Question

Evaluate $1 + 2x + 3{x^2} + 4{x^3} + ........$ up to infinite, where $\left| x \right| < 1.$

Answer 1

Hint: It is given in the question that we have to Evaluate $1 + 2x + 3{x^2} + 4{x^3} + ........$ up to infinite, where $\left| x \right| < 1$ .
Let, $S = 1 + 2x + 3{x^2} + 4{x^3} + ........$ (I)
Then, multiply S by x.
Thus, subtract the equation of xS from the equation of S.
This will give a Geometric progression i.e. GP.
Hence, we will get the required answer on solving the equation further.
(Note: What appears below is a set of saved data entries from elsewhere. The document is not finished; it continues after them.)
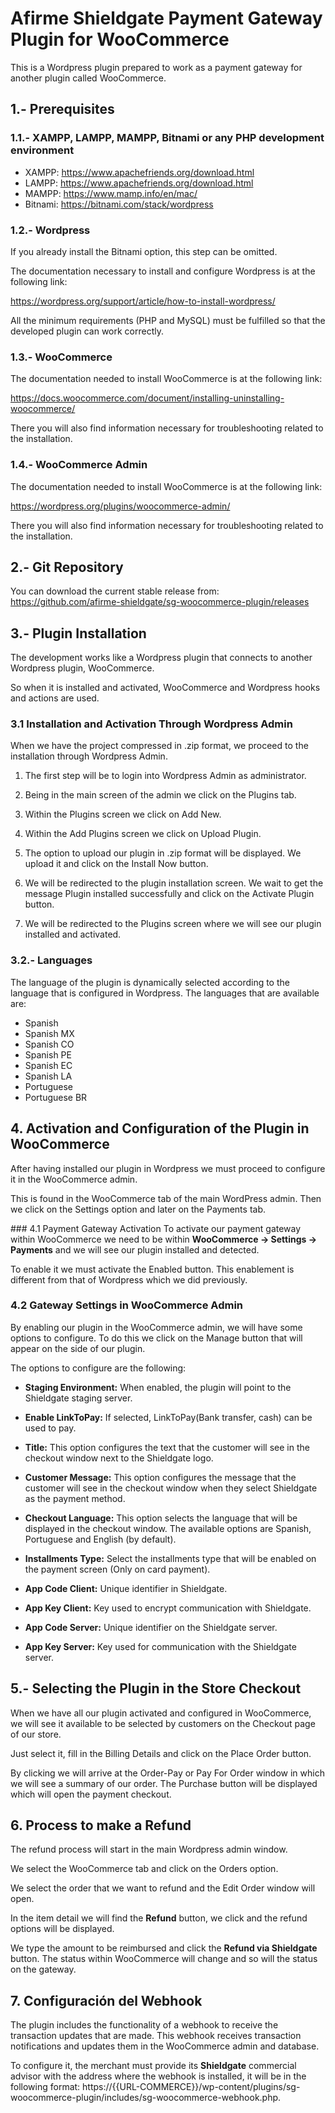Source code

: # Afirme Shieldgate Payment Gateway Plugin for WooCommerce
This is a Wordpress plugin prepared to work as a payment gateway for another plugin called WooCommerce.

## 1.- Prerequisites
### 1.1.- XAMPP, LAMPP, MAMPP, Bitnami or any PHP development environment
- XAMPP: https://www.apachefriends.org/download.html
- LAMPP: https://www.apachefriends.org/download.html
- MAMPP: https://www.mamp.info/en/mac/
- Bitnami: https://bitnami.com/stack/wordpress

### 1.2.- Wordpress
If you already install the Bitnami option, this step can be omitted.

The documentation necessary to install and configure Wordpress is at the following link:

https://wordpress.org/support/article/how-to-install-wordpress/

All the minimum requirements (PHP and MySQL) must be fulfilled so that the developed plugin can work correctly.

### 1.3.- WooCommerce
The documentation needed to install WooCommerce is at the following link:

https://docs.woocommerce.com/document/installing-uninstalling-woocommerce/

There you will also find information necessary for troubleshooting related to the installation.

### 1.4.- WooCommerce Admin
The documentation needed to install WooCommerce is at the following link:

https://wordpress.org/plugins/woocommerce-admin/

There you will also find information necessary for troubleshooting related to the installation.

## 2.- Git Repository

You can download the current stable release from: https://github.com/afirme-shieldgate/sg-woocommerce-plugin/releases

## 3.- Plugin Installation
The development works like a Wordpress plugin that connects to another Wordpress plugin, WooCommerce.

So when it is installed and activated, WooCommerce and Wordpress hooks and actions are used.

### 3.1 Installation and Activation Through Wordpress Admin
When we have the project compressed in .zip format, we proceed to the installation through Wordpress Admin.

1. The first step will be to login into Wordpress Admin as administrator.

2. Being in the main screen of the admin we click on the Plugins tab.

3. Within the Plugins screen we click on Add New.

4. Within the Add Plugins screen we click on Upload Plugin.

5. The option to upload our plugin in .zip format will be displayed. We upload it and click on the Install Now button.

6. We will be redirected to the plugin installation screen. We wait to get the message Plugin installed successfully and click on the Activate Plugin button.

7. We will be redirected to the Plugins screen where we will see our plugin installed and activated.

### 3.2.- Languages
The language of the plugin is dynamically selected according to the language that is configured in Wordpress. The languages that are available are:
- Spanish
- Spanish MX
- Spanish CO
- Spanish PE
- Spanish EC
- Spanish LA
- Portuguese
- Portuguese BR

## 4. Activation and Configuration of the Plugin in WooCommerce
After having installed our plugin in Wordpress we must proceed to configure it in the WooCommerce admin.

This is found in the WooCommerce tab of the main WordPress admin. Then we click on the Settings option and later on the Payments tab.

### 4.1 Payment Gateway Activation
To activate our payment gateway within WooCommerce we need to be within **WooCommerce -> Settings -> Payments** and we will see our plugin installed and detected.

To enable it we must activate the Enabled button. This enablement is different from that of Wordpress which we did previously.

### 4.2 Gateway Settings in WooCommerce Admin
By enabling our plugin in the WooCommerce admin, we will have some options to configure. To do this we click on the Manage button that will appear on the side of our plugin.

The options to configure are the following:

- **Staging Environment:** When enabled, the plugin will point to the Shieldgate staging server.

- **Enable LinkToPay:** If selected, LinkToPay(Bank transfer, cash) can be used to pay.

- **Title:** This option configures the text that the customer will see in the checkout window next to the Shieldgate logo.

- **Customer Message:** This option configures the message that the customer will see in the checkout window when they select Shieldgate as the payment method.

- **Checkout Language:** This option selects the language that will be displayed in the checkout window. The available options are Spanish, Portuguese and English (by default).

- **Installments Type:** Select the installments type that will be enabled on the payment screen (Only on card payment).

- **App Code Client:** Unique identifier in Shieldgate.

- **App Key Client:** Key used to encrypt communication with Shieldgate.

- **App Code Server:** Unique identifier on the Shieldgate server.

- **App Key Server:** Key used for communication with the Shieldgate server.

## 5.- Selecting the Plugin in the Store Checkout
When we have all our plugin activated and configured in WooCommerce, we will see it available to be selected by customers on the Checkout page of our store.

Just select it, fill in the Billing Details and click on the Place Order button.

By clicking we will arrive at the Order-Pay or Pay For Order window in which we will see a summary of our order. The Purchase button will be displayed which will open the payment checkout.

## 6. Process to make a Refund
The refund process will start in the main Wordpress admin window.

We select the WooCommerce tab and click on the Orders option.

We select the order that we want to refund and the Edit Order window will open.

In the item detail we will find the **Refund** button, we click and the refund options will be displayed.

We type the amount to be reimbursed and click the **Refund via Shieldgate** button. The status within WooCommerce will change and so will the status on the gateway.

## 7. Configuración del Webhook
The plugin includes the functionality of a webhook to receive the transaction updates that are made. This webhook receives transaction notifications and updates them in the WooCommerce admin and database.

To configure it, the merchant must provide its **Shieldgate** commercial advisor with the address where the webhook is installed, it will be in the following format: https://{{URL-COMMERCE}}/wp-content/plugins/sg-woocommerce-plugin/includes/sg-woocommerce-webhook.php.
Complete step-by-step answer:
It is given in the question that we have to Evaluate $1 + 2x + 3{x^2} + 4{x^3} + ........$ up to infinite, where $\left| x \right| < 1$ .
Let, $S = 1 + 2x + 3{x^2} + 4{x^3} + ........$ (I)
Now, multiply S by x, we get,
 $\therefore xS = x\left( {1 + 2x + 3{x^2} + 4{x^3} + ........} \right)$
 $\therefore xS = x + 2{x^2} + 3{x^3}........$ (II)
Now, subtract equation (I) with equation (II), we get,
 \[\therefore \left( {S = 1 + 2x + 3{x^2} + 4{x^3} + ........} \right) - \left( {xS = x + 2{x^2} + 3{x^3}.......} \right)\] .
 \[\therefore S - xS = \left( {1 + 2x + 3{x^2} + 4{x^3} + ........} \right) - \left( {x + 2{x^2} + 3{x^3}.......} \right)\] .
\[\therefore S = \dfrac{1}{{{{\left( {1 - x} \right)}^2}}}\] \[\therefore S\left( {1 - x} \right) = 1 + x + {x^2} + {x^3} + ........\]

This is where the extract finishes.